This script is used to download automatically a Google Spreadsheet as CSV and transform it in RDF via OpenRefine.
Usage:
spreadsheet_to_rdf.py [-h] [-a AUTH] [-s SPREADSHEET] [-w WORKSHEET] [-c CELL] [-t TRANSFORM]
optional arguments:
-h, --help "show this help message and exit"
-a AUTH, --auth AUTH "JSON file for authentication"
-s SPREADSHEET, --spreadsheet SPREADSHEET "Google Spreadsheet name"
-w WORKSHEET, --worksheet WORKSHEET "Worksheet name"
-c CELL, --cell CELL "Cell containing last update date"
-t TRANSFORM, --transform TRANSFORM "JSON file for transformation"

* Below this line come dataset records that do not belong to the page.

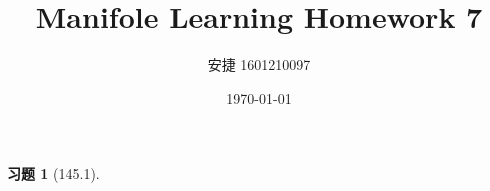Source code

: \documentclass[a4paper, UTF8]{ctexart}
\title{Manifole Learning Homework 7}
\date{\today}
\author{安捷 1601210097}
\newtheorem*{exercise}{\textbf{习题}}
\begin{document}
\maketitle
	\begin{exercise}[145.1]
		
	\end{exercise}
\end{document}
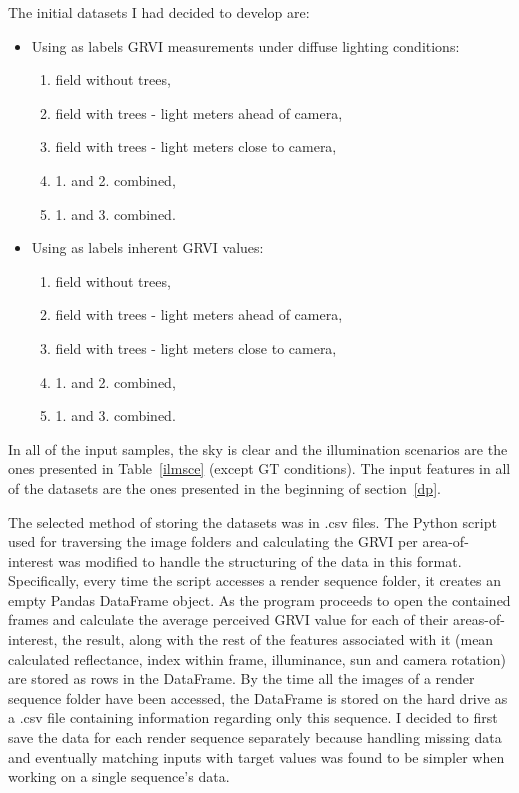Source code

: The initial datasets I had decided to develop are:
\begin{itemize}
    \item Using as labels GRVI measurements under diffuse lighting conditions:
    \begin{enumerate}
        \item field without trees,
        \item field with trees - light meters ahead of camera,
        \item field with trees - light meters close to camera,
        \item 1. and 2. combined,
        \item 1. and 3. combined.
    \end{enumerate}
    \item Using as labels inherent GRVI values:
        \begin{enumerate}
        \item field without trees,
        \item field with trees - light meters ahead of camera,
        \item field with trees - light meters close to camera,
        \item 1. and 2. combined,
        \item 1. and 3. combined.
    \end{enumerate}
\end{itemize}

In all of the input samples, the sky is clear and the illumination scenarios are the ones presented in Table~\ref{ilmsce} (except GT conditions). The input features in all of the datasets are the ones presented in the beginning of section~\ref{dp}.

The selected method of storing the datasets was in .csv files. The Python script used for traversing the image folders and calculating the GRVI per area-of-interest was modified to handle the structuring of the data in this format. Specifically, every time the script accesses a render sequence folder, it creates an empty Pandas DataFrame object. As the program proceeds to open the contained frames and calculate the average perceived GRVI value for each of their areas-of-interest, the result, along with the rest of the features associated with it (mean calculated reflectance, index within frame, illuminance, sun and camera rotation) are stored as rows in the DataFrame. By the time all the images of a render sequence folder have been accessed, the DataFrame is stored on the hard drive as a .csv file containing information regarding only this sequence. I decided to first save the data for each render sequence separately because handling missing data and eventually matching inputs with target values was found to be simpler when working on a single sequence's data.

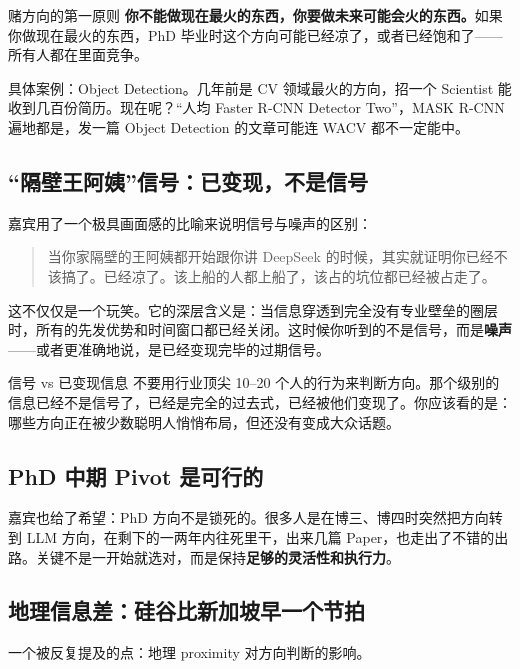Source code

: \documentclass[a4paper]{article}
\begin{document}
\begin{importantbox}{赌方向的第一原则}
\textbf{你不能做现在最火的东西，你要做未来可能会火的东西。}如果你做现在最火的东西，PhD 毕业时这个方向可能已经凉了，或者已经饱和了——所有人都在里面竞争。
\end{importantbox}

具体案例：Object Detection。几年前是 CV 领域最火的方向，招一个 Scientist 能收到几百份简历。现在呢？``人均 Faster R-CNN Detector Two''，MASK R-CNN 遍地都是，发一篇 Object Detection 的文章可能连 WACV 都不一定能中。

\subsection{``隔壁王阿姨''信号：已变现，不是信号}

嘉宾用了一个极具画面感的比喻来说明信号与噪声的区别：

\begin{quote}
当你家隔壁的王阿姨都开始跟你讲 DeepSeek 的时候，其实就证明你已经不该搞了。已经凉了。该上船的人都上船了，该占的坑位都已经被占走了。
\end{quote}

这不仅仅是一个玩笑。它的深层含义是：当信息穿透到完全没有专业壁垒的圈层时，所有的先发优势和时间窗口都已经关闭。这时候你听到的不是信号，而是\textbf{噪声}——或者更准确地说，是已经变现完毕的过期信号。

\begin{warningbox}{信号 vs 已变现信息}
不要用行业顶尖 10--20 个人的行为来判断方向。那个级别的信息已经不是信号了，已经是完全的过去式，已经被他们变现了。你应该看的是：哪些方向正在被少数聪明人悄悄布局，但还没有变成大众话题。
\end{warningbox}

\subsection{PhD 中期 Pivot 是可行的}

嘉宾也给了希望：PhD 方向不是锁死的。很多人是在博三、博四时突然把方向转到 LLM 方向，在剩下的一两年内往死里干，出来几篇 Paper，也走出了不错的出路。关键不是一开始就选对，而是保持\textbf{足够的灵活性和执行力}。

\subsection{地理信息差：硅谷比新加坡早一个节拍}

一个被反复提及的点：地理 proximity 对方向判断的影响。
\end{document}
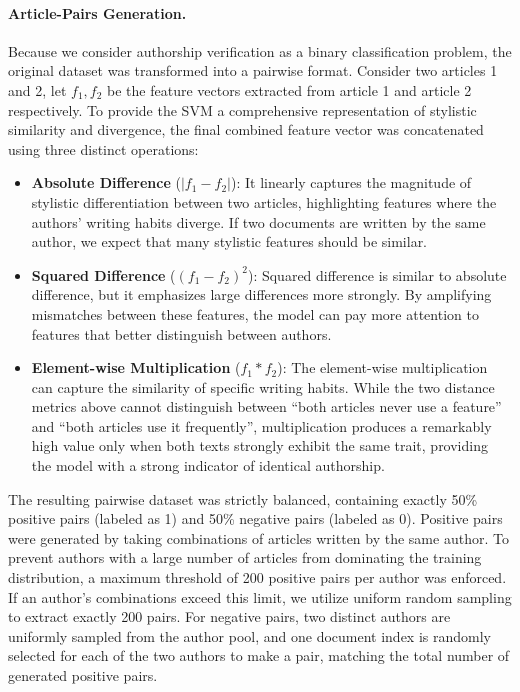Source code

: \documentclass[11pt]{article}
\begin{document}
\paragraph{Article-Pairs Generation.}
Because we consider authorship verification as a binary classification problem, the original dataset was transformed into a pairwise format. Consider two articles 1 and 2, let $f_1, f_2$ be the feature vectors extracted from article 1 and article 2 respectively. To provide the SVM a comprehensive representation of stylistic similarity and divergence, the final combined feature vector was concatenated using three distinct operations:
\begin{itemize}\setlength\itemsep{1pt}
  \item \textbf{Absolute Difference} ($\lvert f_1 - f_2 \rvert$): It linearly captures the magnitude of stylistic differentiation between two articles, highlighting features where the authors' writing habits diverge. If two documents are written by the same author, we expect that many stylistic features should be similar.
  \item \textbf{Squared Difference} ($(f_1-f_2)^2$): Squared difference is similar to absolute difference, but it emphasizes large differences more strongly. By amplifying mismatches between these features, the model can pay more attention to features that better distinguish between authors.
  \item \textbf{Element-wise Multiplication} ($f_1 * f_2$): The element-wise multiplication can capture the similarity of specific writing habits. While the two distance metrics above cannot distinguish between ``both articles never use a feature'' and ``both articles use it frequently'', multiplication produces a remarkably high value only when both texts strongly exhibit the same trait, providing the model with a strong indicator of identical authorship.
\end{itemize}

The resulting pairwise dataset was strictly balanced, containing exactly 50\% positive pairs (labeled as 1) and 50\% negative pairs (labeled as 0). Positive pairs were generated by taking combinations of articles written by the same author. To prevent authors with a large number of articles from dominating the training distribution, a maximum threshold of 200 positive pairs per author was enforced. If an author's combinations exceed this limit, we utilize uniform random sampling to extract exactly 200 pairs. For negative pairs, two distinct authors are uniformly sampled from the author pool, and one document index is randomly selected for each of the two authors to make a pair, matching the total number of generated positive pairs.
\end{document}

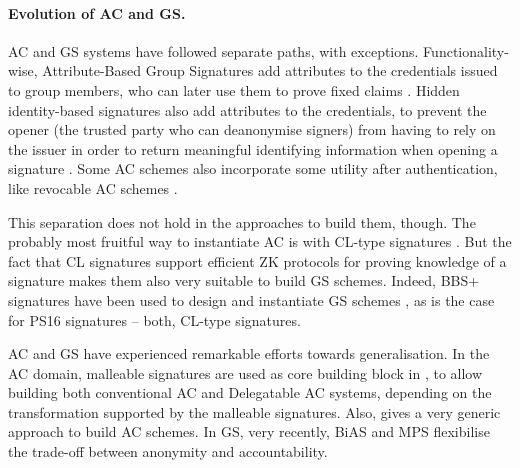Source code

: \paragraph{Evolution of AC and GS.} %
AC and GS systems have followed separate paths, with exceptions.
Functionality-wise, Attribute-Based Group Signatures add attributes to the
credentials issued to group members, who can later use them to prove fixed
claims \cite{emo09,aa14}. Hidden identity-based signatures also add attributes
to the credentials, to prevent the opener (the trusted party who
can deanonymise signers) from having to rely on the issuer in order to return
meaningful identifying information when opening a signature \cite{ks07}. Some AC
schemes also incorporate some utility after authentication, like
revocable AC schemes \cite{cks10}.

This separation does not hold in the approaches to build them, though. The
probably most fruitful way to instantiate AC is with CL-type signatures
\cite{cl02}. But the fact that CL signatures support efficient ZK protocols for
proving knowledge of a signature makes them also very suitable to build GS
schemes. Indeed, BBS+ signatures \cite{bbs04,cdl16b} have been used to design
and instantiate GS schemes \cite{gl19,dl21}, as is the case for PS16 signatures
\cite{ps16,cdl+20} -- both, CL-type signatures.

AC and GS have experienced remarkable efforts towards generalisation. In
the AC domain, malleable signatures are used as core building block in
\cite{cklm14}, to allow building both conventional AC and Delegatable AC
systems, depending on the transformation supported by the malleable signatures.
Also, \cite{ckl+15} gives a very generic approach to build AC schemes. In GS,
very recently, BiAS \cite{lnpy21} and MPS \cite{ngsy22} flexibilise the
trade-off between anonymity and accountability.

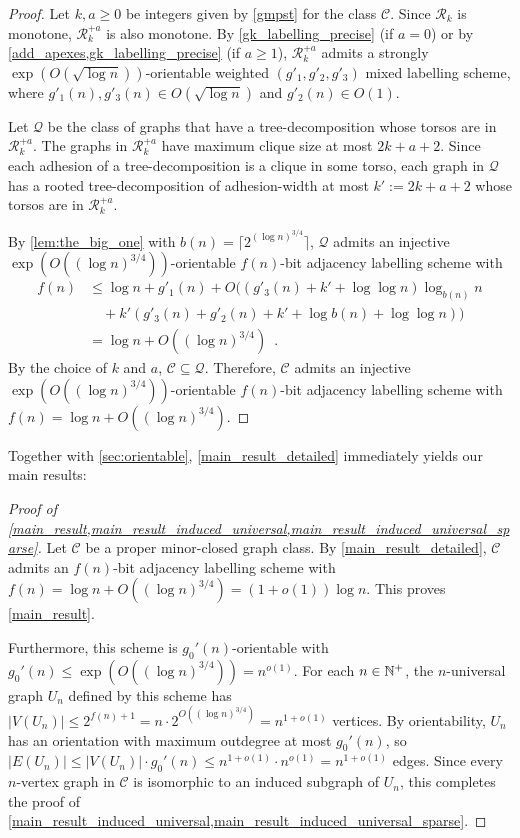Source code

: \documentclass{patmorin}
\renewcommand{\ge}{\geqslant}
\renewcommand{\le}{\leqslant}
\renewcommand{\geq}{\geqslant}
\newcommand{\Oh}{O}
\newcommand{\calC}{\mathcal{C}}
\newcommand{\calQ}{\mathcal{Q}}
\newcommand{\calR}{\mathcal{R}}
\begin{document}
\begin{proof}
  Let $k,a\geq 0$ be integers given by \cref{gmpst} for the class $\calC$.  
  Since $\calR_k$ is monotone, $\calR_k^{+a}$ is also monotone.
  By \cref{gk_labelling_precise} (if $a=0$) or by \cref{add_apexes,gk_labelling_precise} (if $a\ge 1$), $\calR_k^{+a}$ admits a strongly $\exp(\Oh(\sqrt{\log n}))$-orientable weighted $(g'_1,g'_2,g'_3)$ mixed labelling scheme, where $g'_1(n),g'_3(n)\in \Oh(\sqrt{\log n})$ and $g'_2(n)\in \Oh(1)$.

  Let $\calQ$ be the class of graphs that have a tree-decomposition whose torsos are in $\calR_k^{+a}$. The graphs in $\calR_k^{+a}$ have maximum clique size at most $2k+a+2$. Since each adhesion of a tree-decomposition is a clique in some torso, each graph in $\calQ$ has a rooted tree-decomposition of adhesion-width at most $k':=2k+a+2$ whose torsos are in $\calR_k^{+a}$.

  By \cref{lem:the_big_one} with $b(n)=\lceil 2^{(\log n)^{3/4}} \rceil$, $\calQ$ admits an injective $\exp(\Oh((\log n)^{3/4}))$-orientable $f(n)$-bit adjacency labelling scheme with
  \begin{align*}
    f(n) 
      & \le \log n + g'_1(n) + \Oh\big((g'_3(n) + k' + \log\log n)\log_{b(n)} n \\ & \quad {} + k'(g'_3(n) + g'_2(n) + k' + \log b(n) + \log\log n)\big) \\
      & = \log n + \Oh((\log n)^{3/4}) \enspace.
  \end{align*}
  By the choice of $k$ and $a$, $\calC\subseteq\calQ$.  Therefore, $\calC$ admits an injective $\exp(\Oh((\log n)^{3/4}))$-orientable $f(n)$-bit adjacency labelling scheme with $f(n)=\log n + \Oh((\log n)^{3/4})$.
\end{proof}

Together with \cref{sec:orientable}, \cref{main_result_detailed} immediately yields our main results:

\begin{proof}[Proof of \cref{main_result,main_result_induced_universal,main_result_induced_universal_sparse}]
  Let $\calC$ be a proper minor-closed graph class. By \cref{main_result_detailed}, $\calC$ admits an $f(n)$-bit adjacency labelling scheme with $f(n)=\log n + \Oh((\log n)^{3/4}) = (1+o(1))\log n$. This proves \cref{main_result}.

  Furthermore, this scheme is $g_0'(n)$-orientable with $g_0'(n) \le \exp(\Oh((\log n)^{3/4})) = n^{o(1)}$. For each $n\in\N^+$, the $n$-universal graph $U_n$ defined by this scheme has $|V(U_n)| \le 2^{f(n)+1} = n\cdot 2^{\Oh((\log n)^{3/4})} = n^{1+o(1)}$ vertices. By orientability, $U_n$ has an orientation with maximum outdegree at most $g_0'(n)$, so $|E(U_n)| \le |V(U_n)|\cdot g_0'(n) \le n^{1+o(1)}\cdot n^{o(1)} = n^{1+o(1)}$ edges. Since every $n$-vertex graph in $\calC$ is isomorphic to an induced subgraph of $U_n$, this completes the proof of \cref{main_result_induced_universal,main_result_induced_universal_sparse}.
\end{proof}
\end{document}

The script is based on Python 2.7.10 and it requires 2 libraries to work:
- oauth2client (via pip install oauth2client), to authenticate to Google Spreadsheet via Oauth2
- gspread (https://github.com/burnash/gspread), to retrieve data from Google Spreadsheet
- refine-client (https://github.com/PaulMakepeace/refine-client-py), to send the CSV to OpenRefine and retrieve the RDF
In order to retrieve data from Google Spreadsheet, you need to:
- get a JSON file from Google Developer Console, see: http://gspread.readthedocs.io/en/latest/oauth2.html, the JSON file is used by the script in the variable G_AUTH_JSON
- create a Spreadsheet and fill a worksheet, these are used by the script in the variables G_SPREADSHEET_NAME and G_WORKSHEET_NAME
- share your Google Spreadsheet to the email contained in your JSON file
- optional: put in your Google Spreadsheet a cell which contains the last update date with the following script (from Tools -> Script editor...):
function onEdit() {
var s = SpreadsheetApp.getActiveSheet();
if( s.getName() == "CPSV-AP classes and properties" ) { //checks that we're on the correct sheet
var r = s.getActiveCell();
if( r.getColumn() != 2 ) { //checks the column
var row = r.getRow();
var time = new Date();
time = Utilities.formatDate(time, "GMT+02:00", "MM/dd/yyyy HH:mm:ss");
SpreadsheetApp.getActiveSheet().getRange('X2').setValue(time);
};
};
}
If the last update cell is used to determine the last update date of the spreadsheet, then the script uses the variables: G_UPDATE_CELL and G_UPDATE_FORMAT The cell value is stored in a file which is checked against the value of the cell, if the cell is more updated than the file, or the file does not exist (first time execution) the CSV is downloaded and extracted.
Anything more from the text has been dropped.